# Butchering/skinning woodchuck groundhog



## OJ Rallye (Aug 4, 2005)

Help Butchering/skinning woodchuck groundhog
I have a woodchuck in a trap and my grandsone is preparing to skin and butcher.:help:


----------



## charliesbugs (Feb 25, 2007)

Young ones are OK about half grown.

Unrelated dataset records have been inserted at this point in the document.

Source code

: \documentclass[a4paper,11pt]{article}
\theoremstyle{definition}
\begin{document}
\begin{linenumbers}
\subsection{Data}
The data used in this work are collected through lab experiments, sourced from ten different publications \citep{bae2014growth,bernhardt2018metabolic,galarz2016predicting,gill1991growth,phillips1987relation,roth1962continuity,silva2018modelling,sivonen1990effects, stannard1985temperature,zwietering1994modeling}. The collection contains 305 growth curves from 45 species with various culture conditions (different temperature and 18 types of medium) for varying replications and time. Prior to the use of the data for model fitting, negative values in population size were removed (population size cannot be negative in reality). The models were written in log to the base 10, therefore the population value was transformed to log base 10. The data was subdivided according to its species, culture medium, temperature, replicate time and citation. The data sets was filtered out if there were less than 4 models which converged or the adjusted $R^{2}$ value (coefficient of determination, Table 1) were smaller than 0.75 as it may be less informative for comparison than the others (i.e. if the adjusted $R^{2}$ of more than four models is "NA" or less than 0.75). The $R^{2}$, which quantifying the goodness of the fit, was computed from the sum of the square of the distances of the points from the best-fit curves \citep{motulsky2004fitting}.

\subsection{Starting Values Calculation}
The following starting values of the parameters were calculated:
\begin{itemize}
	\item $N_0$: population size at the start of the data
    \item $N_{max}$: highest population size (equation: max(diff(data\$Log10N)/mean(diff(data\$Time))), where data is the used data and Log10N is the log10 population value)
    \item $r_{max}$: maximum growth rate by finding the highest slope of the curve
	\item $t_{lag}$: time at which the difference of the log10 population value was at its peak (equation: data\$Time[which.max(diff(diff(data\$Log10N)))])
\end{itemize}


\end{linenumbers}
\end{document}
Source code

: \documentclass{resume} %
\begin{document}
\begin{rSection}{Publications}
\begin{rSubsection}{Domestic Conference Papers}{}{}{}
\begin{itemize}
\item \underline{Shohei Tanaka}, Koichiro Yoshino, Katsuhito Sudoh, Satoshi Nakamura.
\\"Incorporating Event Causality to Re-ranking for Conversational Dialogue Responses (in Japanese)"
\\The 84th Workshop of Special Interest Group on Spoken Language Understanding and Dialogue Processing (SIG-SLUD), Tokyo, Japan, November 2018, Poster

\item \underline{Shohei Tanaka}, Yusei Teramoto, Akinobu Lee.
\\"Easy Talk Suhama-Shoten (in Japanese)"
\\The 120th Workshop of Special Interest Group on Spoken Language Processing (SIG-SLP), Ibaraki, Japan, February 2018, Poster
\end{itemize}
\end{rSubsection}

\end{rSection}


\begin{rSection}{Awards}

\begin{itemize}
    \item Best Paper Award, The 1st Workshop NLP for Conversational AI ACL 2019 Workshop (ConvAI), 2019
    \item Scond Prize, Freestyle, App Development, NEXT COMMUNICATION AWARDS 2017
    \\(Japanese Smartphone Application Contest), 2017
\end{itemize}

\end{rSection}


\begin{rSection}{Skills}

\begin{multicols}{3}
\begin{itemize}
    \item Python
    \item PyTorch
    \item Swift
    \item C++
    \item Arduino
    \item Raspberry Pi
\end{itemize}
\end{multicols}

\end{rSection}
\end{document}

Make sure they are cooled out good or better if realy cold ,they skin a lot better.


----------



## big rockpile (Feb 24, 2003)

I always Gut them,split up the Hind Leg,peel the Hide back,hang it by Hind Legs,cut Front Feet off,split up Front Legs,pull Hide down from Hind Legs where you can cut the Tail off,continue to pull the Hide down,get to Front Legs peel it off them,pull it on down,cut the Head off.Cut the Glands off under Legs.

Quarter it,Slow cook until Tender and meat starts to pull from the Bone,put the BBQ Sauce to it and eat up.

Or Parboil it,Bake it seasoned with Salt,Pepper and Sage.

If young just Fry.

big rockpile


----------



## JJ Grandits (Nov 10, 2002)

Why did I know you'd have a recipe?


----------



## poorboy (Apr 15, 2006)

JJ Grandits said:


> Why did I know you'd have a recipe?


:rotfl:


----------



## big rockpile (Feb 24, 2003)

JJ Grandits said:


> Why did I know you'd have a recipe?


:shrug: What! :shrug: What !









big rockpile


----------